▶ _What the task requires_
When a line in the data below includes "GameStop", pick it out and copy it.

+-------+

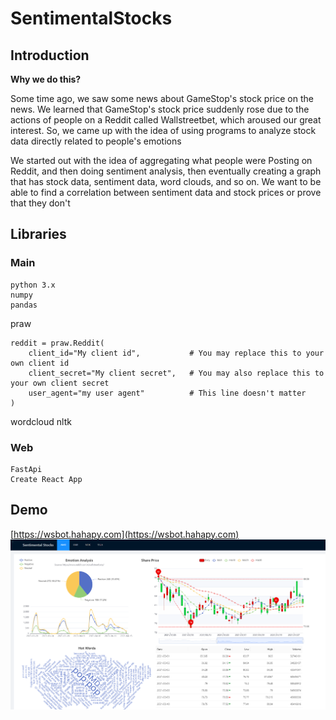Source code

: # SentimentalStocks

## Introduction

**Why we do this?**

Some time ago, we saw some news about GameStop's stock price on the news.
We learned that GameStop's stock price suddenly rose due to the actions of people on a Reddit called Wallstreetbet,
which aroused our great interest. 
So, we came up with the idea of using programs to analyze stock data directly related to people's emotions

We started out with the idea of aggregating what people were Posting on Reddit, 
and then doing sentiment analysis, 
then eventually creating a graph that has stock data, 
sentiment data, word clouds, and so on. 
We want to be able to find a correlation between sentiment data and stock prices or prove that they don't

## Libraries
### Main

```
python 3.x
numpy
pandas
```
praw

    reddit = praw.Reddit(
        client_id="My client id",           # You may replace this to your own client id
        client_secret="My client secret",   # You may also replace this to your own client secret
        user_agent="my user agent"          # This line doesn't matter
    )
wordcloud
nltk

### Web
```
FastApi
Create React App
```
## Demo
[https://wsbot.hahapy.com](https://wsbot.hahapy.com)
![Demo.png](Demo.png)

+-------+

▶ _Task solution_
Some time ago, we saw some news about GameStop's stock price on the news.
We learned that GameStop's stock price suddenly rose due to the actions of people on a Reddit called Wallstreetbet,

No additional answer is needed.